In [1]:
#!/usr/bin/env python3
"""
semantic_search_engine.py

A local semantic search engine for Reddit life advice, with RAG summaries powered by Hugging Face.
"""

import json
import os
import pickle
import textwrap
from pathlib import Path
from typing import Dict, List

import numpy as np
import faiss
from sentence_transformers import SentenceTransformer
from transformers import AutoTokenizer, AutoModelForSeq2SeqLM, pipeline

try:
    from tqdm import tqdm
except ImportError:
    def tqdm(x, *args, **kwargs): return x


class SemanticSearchEngine:
    def __init__(self,
                 model_name: str = "sentence-transformers/all-MiniLM-L6-v2",
                 index_dir: str | Path = "index",
                 use_gpu: bool = False):
        self.index_dir = Path(index_dir)
        self.index_path = self.index_dir / "faiss.index"
        self.meta_path = self.index_dir / "metadata.pkl"
        self.index_dir.mkdir(parents=True, exist_ok=True)

        self.model = SentenceTransformer(model_name)
        if use_gpu:
            self.model = self.model.to("cuda")

        self.index: faiss.Index | None = None
        self.metadata: List[Dict] = []

        # Local RAG model setup (Flan-T5)
        print("🔍 Loading local RAG model (flan-t5-large)...")
        self.rag_tokenizer = AutoTokenizer.from_pretrained("google/flan-t5-large")
        self.rag_model = AutoModelForSeq2SeqLM.from_pretrained("google/flan-t5-large")
        self.rag_pipeline = pipeline("text2text-generation", model=self.rag_model, tokenizer=self.rag_tokenizer)

    @staticmethod
    def _normalise(emb: np.ndarray) -> np.ndarray:
        norm = np.linalg.norm(emb, axis=1, keepdims=True)
        return emb / np.maximum(norm, 1e-12)
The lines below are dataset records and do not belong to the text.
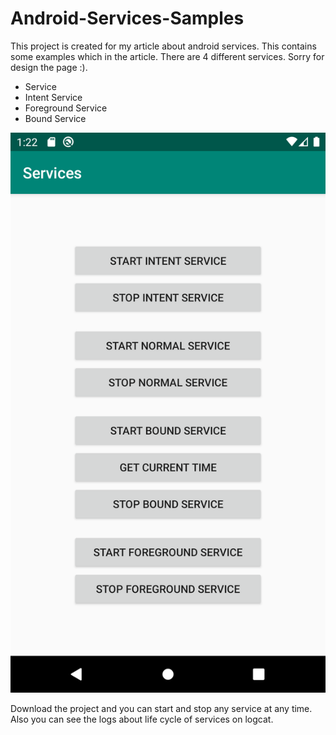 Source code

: # Android-Services-Samples
This project is created for my article about android services. This contains some examples which in the article. There are 4 different services. Sorry for design the page :).

* Service
* Intent Service
* Foreground Service
* Bound Service

![alt text](https://github.com/ekremozan/Android-Services-Samples/blob/master/Screenshot_1576621364.png)

Download the project and you can start and stop any service at any time. Also you can see the logs about life cycle of services on logcat.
    def build(self, docs: List[str], metas: List[Dict], hnsw_m: int = 32):
        if len(docs) != len(metas):
            raise ValueError("Mismatch between docs and metas")

        print(f"📦 Encoding {len(docs)} documents...")
        embeddings = self.model.encode(docs, batch_size=128, show_progress_bar=True, convert_to_numpy=True)
        embeddings = self._normalise(embeddings.astype('float32'))

        dim = embeddings.shape[1]
        self.index = faiss.IndexHNSWFlat(dim, hnsw_m, faiss.METRIC_INNER_PRODUCT)
        self.index.hnsw.efConstruction = 200

        print("📌 Adding vectors to index...")
        self.index.add(embeddings)
        self.metadata = metas
        self.save()
        print(f"✅ Index built with {self.index.ntotal} vectors → {self.index_path.resolve()}")

    def save(self):
        faiss.write_index(self.index, str(self.index_path))
        with open(self.meta_path, "wb") as f:
            pickle.dump(self.metadata, f)

    def load(self):
        if self.index is None:
            self.index = faiss.read_index(str(self.index_path))
        if not self.metadata:
            with open(self.meta_path, "rb") as f:
                self.metadata = pickle.load(f)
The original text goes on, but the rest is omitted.